Joe Moritz, a poultry scientist at West Virginia University, is used to traveling. He coaches WVU’s Poultry Judging Team and joins it on annual trips to national competitions, and he’s taken young researchers to professional meetings.
Moritz set a new personal record for miles traveled for the sake of science when he attended the 18th European Symposium on Poultry Nutrition in Çeşme, Turkey, as an invited speaker at the end of October, 2011.
“This was a great opportunity for myself and my laboratory,” said Moritz, an award-winning associate professor in the Division of Animal and Nutritional Sciences in WVU’s Davis College of Agriculture, Natural Resources, and Design. “Since my lab is in pretty good financial shape, I decided to ask two of my students who have high-impact research results that are pertinent to this meeting if they would like to come along.”
Kelley Wamsley, a Ph.D. student in animal and food sciences from Flat Top, W.Va., and Angela Lamp, an undergraduate majoring in animal and nutritional sciences from Weirton, joined Moritz on the trip.
“Attending any meeting, let alone an international meeting, is a great honor and opportunity to network,” said Wamsley. “It was great to be able to interact with the great minds of poultry science and learn about the research they are conducting in other parts of the world.”
Wamsley’s only other venture outside of the United States was during her undergraduate studies at WVU when she joined Moritz on a 2008 trip to Niagara Falls, Ontario, for a meeting of the Poultry Science Association, “so needless to say I was very excited to be taking a trip across the pond to visit Turkey!”
“I feel very honored to have been asked by Dr. Moritz and Kelley to attend this amazing meeting in Turkey,” Lamp said. “I feel that it is a great opportunity, and being able to meet and interact with great poultry researchers is very exciting. I know I will learn so much from their research.”
In addition to the opportunity to meet some of his own research idols, Moritz feels the symposium will offer “an excellent venue to showcase all of the wonderful poultry nutrition and feed manufacture work that has been going on at WVU.”
Moritz spoke on the effects of feed manufacturing on the nutrient requirements of poultry at a session on new approaches in poultry feed production and technology. He was joined in the session by scholars from Norway and Germany.
Wamsley presented a paper outlining her research on manufacturing techniques to improve pellet quality of commercial turkey diet formulations and six-week male poult performance.

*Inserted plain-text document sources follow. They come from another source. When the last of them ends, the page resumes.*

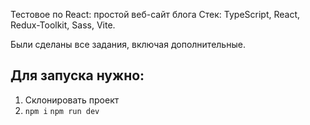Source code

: Тестовое по React: простой веб-сайт блога
Стек: TypeScript, React, Redux-Toolkit, Sass, Vite.

Были сделаны все задания, включая дополнительные.

Для запуска нужно:
-
1. Склонировать проект
2. `npm i` `npm run dev`
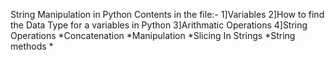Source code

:  String Manipulation in Python 
Contents in the file:-
1]Variables
2]How to find the Data Type for a variables in Python
3]Arithmatic Operations
4]String Operations
   *Concatenation
   *Manipulation
   *Slicing In Strings
   *String methods
   *
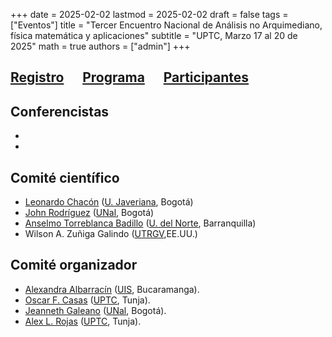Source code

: +++
date      = 2025-02-02
lastmod   = 2025-02-02
draft     = false
tags      = ["Eventos"]
title     = "Tercer Encuentro Nacional de Análisis no Arquimediano, física matemática y aplicaciones"
subtitle  = "UPTC, Marzo 17 al 20 de 2025"
math      = true
authors   = ["admin"]
+++

## **[Registro](https://docs.google.com/forms/d/1F-isLevdxRscKoi074pfHJcafywxA929zvF-OXGVv_c/preview)**  &nbsp;&nbsp;&nbsp;&nbsp; [Programa](https://matematicas.netlify.app/post/padicos3/programa/) &nbsp;&nbsp;&nbsp;&nbsp; [Participantes](https://matematicas.netlify.app/post/padicos3/participantes/)

## **Conferencistas**

* 
* 

## **Comité científico**

* [Leonardo Chacón](https://perfilesycapacidades.javeriana.edu.co/en/persons/leonardo.chacon) ([U. Javeriana](https://www.javeriana.edu.co/inicio), Bogotá)
* [John Rodríguez](http://www.hermes.unal.edu.co/pages/Docentes/Docente.jsf?u=jjrodriguezv) ([UNal](https://unal.edu.co/), Bogotá)
* [Anselmo Torreblanca Badillo]() ([U. del Norte](https://www.uninorte.edu.co/), Barranquilla)
* Wilson  A. Zuñiga Galindo ([UTRGV](https://www.utrgv.edu/),EE.UU.)

  
## **Comité organizador**

* [Alexandra Albarracín](https://profesores.uis.edu.co/adriana-alexandra-albarracin-mantilla-es/) ([UIS](https://uis.edu.co/es/), Bucaramanga).
* [Oscar F. Casas](https://matematicas.netlify.app/authors/casas-o/) ([UPTC](https://www.uptc.edu.co/sitio/portal/), Tunja).
* [Jeanneth Galeano](http://www.hermes.unal.edu.co/pages/Docentes/Docente.jsf?u=jgaleanop) ([UNal](https://unal.edu.co/), Bogotá).
* [Alex L. Rojas](https://matematicas.netlify.app/authors/rojas-a/) ([UPTC](https://www.uptc.edu.co/sitio/portal/), Tunja).


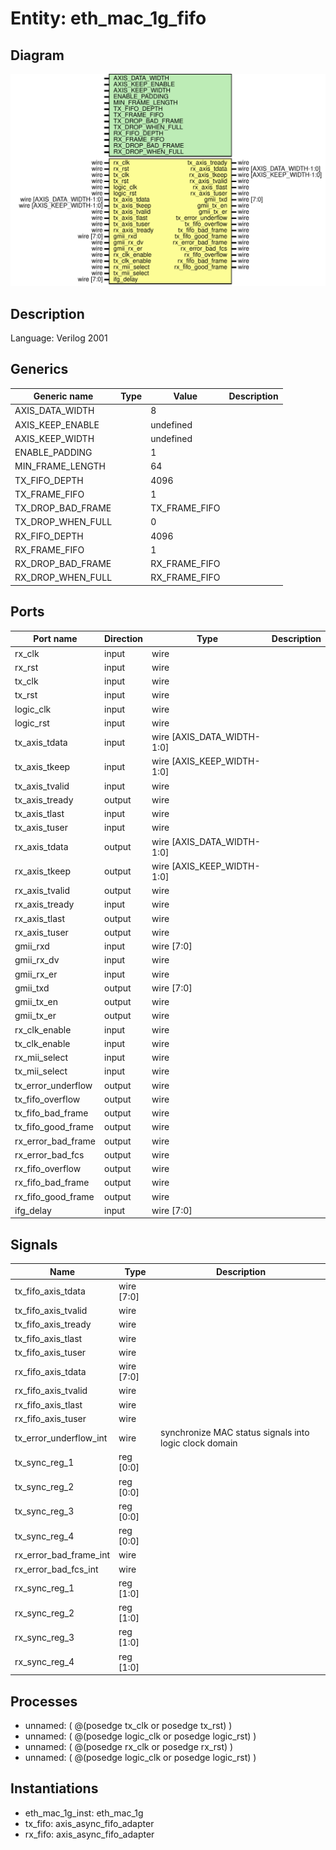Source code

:# Entity: eth_mac_1g_fifo

## Diagram

![Diagram](eth_mac_1g_fifo.svg "Diagram")
## Description

Language: Verilog 2001
 
## Generics

| Generic name      | Type | Value         | Description |
| ----------------- | ---- | ------------- | ----------- |
| AXIS_DATA_WIDTH   |      | 8             |             |
| AXIS_KEEP_ENABLE  |      | undefined     |             |
| AXIS_KEEP_WIDTH   |      | undefined     |             |
| ENABLE_PADDING    |      | 1             |             |
| MIN_FRAME_LENGTH  |      | 64            |             |
| TX_FIFO_DEPTH     |      | 4096          |             |
| TX_FRAME_FIFO     |      | 1             |             |
| TX_DROP_BAD_FRAME |      | TX_FRAME_FIFO |             |
| TX_DROP_WHEN_FULL |      | 0             |             |
| RX_FIFO_DEPTH     |      | 4096          |             |
| RX_FRAME_FIFO     |      | 1             |             |
| RX_DROP_BAD_FRAME |      | RX_FRAME_FIFO |             |
| RX_DROP_WHEN_FULL |      | RX_FRAME_FIFO |             |
## Ports

| Port name          | Direction | Type                       | Description |
| ------------------ | --------- | -------------------------- | ----------- |
| rx_clk             | input     | wire                       |             |
| rx_rst             | input     | wire                       |             |
| tx_clk             | input     | wire                       |             |
| tx_rst             | input     | wire                       |             |
| logic_clk          | input     | wire                       |             |
| logic_rst          | input     | wire                       |             |
| tx_axis_tdata      | input     | wire [AXIS_DATA_WIDTH-1:0] |             |
| tx_axis_tkeep      | input     | wire [AXIS_KEEP_WIDTH-1:0] |             |
| tx_axis_tvalid     | input     | wire                       |             |
| tx_axis_tready     | output    | wire                       |             |
| tx_axis_tlast      | input     | wire                       |             |
| tx_axis_tuser      | input     | wire                       |             |
| rx_axis_tdata      | output    | wire [AXIS_DATA_WIDTH-1:0] |             |
| rx_axis_tkeep      | output    | wire [AXIS_KEEP_WIDTH-1:0] |             |
| rx_axis_tvalid     | output    | wire                       |             |
| rx_axis_tready     | input     | wire                       |             |
| rx_axis_tlast      | output    | wire                       |             |
| rx_axis_tuser      | output    | wire                       |             |
| gmii_rxd           | input     | wire [7:0]                 |             |
| gmii_rx_dv         | input     | wire                       |             |
| gmii_rx_er         | input     | wire                       |             |
| gmii_txd           | output    | wire [7:0]                 |             |
| gmii_tx_en         | output    | wire                       |             |
| gmii_tx_er         | output    | wire                       |             |
| rx_clk_enable      | input     | wire                       |             |
| tx_clk_enable      | input     | wire                       |             |
| rx_mii_select      | input     | wire                       |             |
| tx_mii_select      | input     | wire                       |             |
| tx_error_underflow | output    | wire                       |             |
| tx_fifo_overflow   | output    | wire                       |             |
| tx_fifo_bad_frame  | output    | wire                       |             |
| tx_fifo_good_frame | output    | wire                       |             |
| rx_error_bad_frame | output    | wire                       |             |
| rx_error_bad_fcs   | output    | wire                       |             |
| rx_fifo_overflow   | output    | wire                       |             |
| rx_fifo_bad_frame  | output    | wire                       |             |
| rx_fifo_good_frame | output    | wire                       |             |
| ifg_delay          | input     | wire [7:0]                 |             |
## Signals

| Name                   | Type       | Description                                             |
| ---------------------- | ---------- | ------------------------------------------------------- |
| tx_fifo_axis_tdata     | wire [7:0] |                                                         |
| tx_fifo_axis_tvalid    | wire       |                                                         |
| tx_fifo_axis_tready    | wire       |                                                         |
| tx_fifo_axis_tlast     | wire       |                                                         |
| tx_fifo_axis_tuser     | wire       |                                                         |
| rx_fifo_axis_tdata     | wire [7:0] |                                                         |
| rx_fifo_axis_tvalid    | wire       |                                                         |
| rx_fifo_axis_tlast     | wire       |                                                         |
| rx_fifo_axis_tuser     | wire       |                                                         |
| tx_error_underflow_int | wire       | synchronize MAC status signals into logic clock domain  |
| tx_sync_reg_1          | reg [0:0]  |                                                         |
| tx_sync_reg_2          | reg [0:0]  |                                                         |
| tx_sync_reg_3          | reg [0:0]  |                                                         |
| tx_sync_reg_4          | reg [0:0]  |                                                         |
| rx_error_bad_frame_int | wire       |                                                         |
| rx_error_bad_fcs_int   | wire       |                                                         |
| rx_sync_reg_1          | reg [1:0]  |                                                         |
| rx_sync_reg_2          | reg [1:0]  |                                                         |
| rx_sync_reg_3          | reg [1:0]  |                                                         |
| rx_sync_reg_4          | reg [1:0]  |                                                         |
## Processes
- unnamed: ( @(posedge tx_clk or posedge tx_rst) )
- unnamed: ( @(posedge logic_clk or posedge logic_rst) )
- unnamed: ( @(posedge rx_clk or posedge rx_rst) )
- unnamed: ( @(posedge logic_clk or posedge logic_rst) )
## Instantiations

- eth_mac_1g_inst: eth_mac_1g
- tx_fifo: axis_async_fifo_adapter
- rx_fifo: axis_async_fifo_adapter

Lamp presented a poster based on her recent research on the effect of marine and flaxseed oil inclusion in diets for pastured laying flocks on EPA, DHA and consumer acceptability of eggs.

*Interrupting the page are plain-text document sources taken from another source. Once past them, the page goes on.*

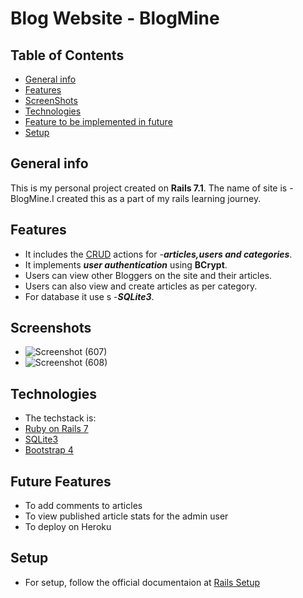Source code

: # Blog Website - BlogMine
## Table of Contents
* [General info](#general-info)
* [Features](#features)
* [ScreenShots](#screenshots)
* [Technologies](#technologies)
* [Feature to be implemented in future](#future-features)
* [Setup](#setup)

## General info
This is my personal project created on **Rails 7.1**. The name of site is -BlogMine.I created this as a part of my rails learning journey.

## Features
- It includes the [CRUD](https://en.wikipedia.org/wiki/Create,_read,_update_and_delete) actions for -***articles,users and categories***.
- It implements ***user authentication*** using **BCrypt**.
- Users can view other Bloggers on the site and their articles.
- Users can also view and create articles as per category. 
- For database it use
s -***SQLite3***.

## Screenshots
- ![Screenshot (607)](https://github.com/Shantanu221/BlogMine_Blog_app/assets/128632085/ca751f7a-7f91-4d49-a4ed-1cd66da27eec)
- ![Screenshot (608)](https://github.com/Shantanu221/BlogMine_Blog_app/assets/128632085/dfd8dc86-26e9-4897-8d3f-9dfaacab3151)

## Technologies
- The techstack is:
- [Ruby on Rails 7](https://guides.rubyonrails.org/getting_started.html)
- [SQLite3](https://www.sqlite.org/)
- [Bootstrap 4](https://getbootstrap.com/docs/4.0/getting-started/introduction/)

## Future Features
- To add comments to articles
- To view published article stats for the admin user
- To deploy on Heroku

## Setup
- For setup, follow the official documentaion at [Rails Setup](https://guides.rubyonrails.org/getting_started.html)
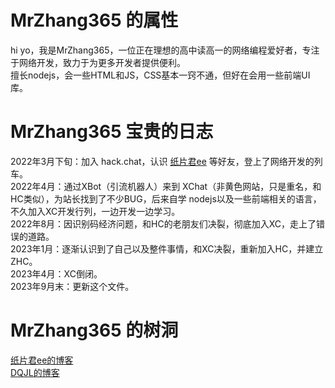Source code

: # MrZhang365 的属性  
hi yo，我是MrZhang365，一位正在理想的高中读高一的网络编程爱好者，专注于网络开发，致力于为更多开发者提供便利。  
擅长nodejs，会一些HTML和JS，CSS基本一窍不通，但好在会用一些前端UI库。  

# MrZhang365 宝贵的日志  
2022年3月下旬：加入 hack.chat，认识 [纸片君ee](https://paperee.guru) 等好友，登上了网络开发的列车。  
2022年4月：通过XBot（引流机器人）来到 XChat（非黄色网站，只是重名，和HC类似），为站长找到了不少BUG，后来自学 nodejs以及一些前端相关的语言，不久加入XC开发行列，一边开发一边学习。  
2022年8月：因识别码经济问题，和HC的老朋友们决裂，彻底加入XC，走上了错误的道路。  
2023年1月：逐渐认识到了自己以及整件事情，和XC决裂，重新加入HC，并建立ZHC。  
2023年4月：XC倒闭。  
2023年9月末：更新这个文件。  

# MrZhang365 的树洞  
[纸片君ee的博客](https://paperee.guru)  
[DQJL的博客](https://dqj.lol/)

In addition to her Ph.D. work on poultry nutrition and feed manufacture, Wamsley is pursuing the Certificate in University Teaching program offered by WVU’s Office of Graduate Education and Life. She expects to complete her degree in December of 2013 and hopes to follow in Moritz’s footsteps, teaching poultry science at the university level and encouraging young researchers.
Lamp plans to graduate in May 2012, but that won’t mean she’s done with WVU.
“I plan on staying here at WVU and working to receive my Master of Science in Animal and Food Science,” Lamp said. “I would love to further my education and work on a Ph.D. with something animal related.”
The weary travelers didn’t have much time to recover. When their flight landed in Pittsburgh in early November, they joined the members of WVU’s nationally ranked Poultry Judging Team for a trip to the National Collegiate Poultry Judging Contest at the University of Arkansas in Fayetteville.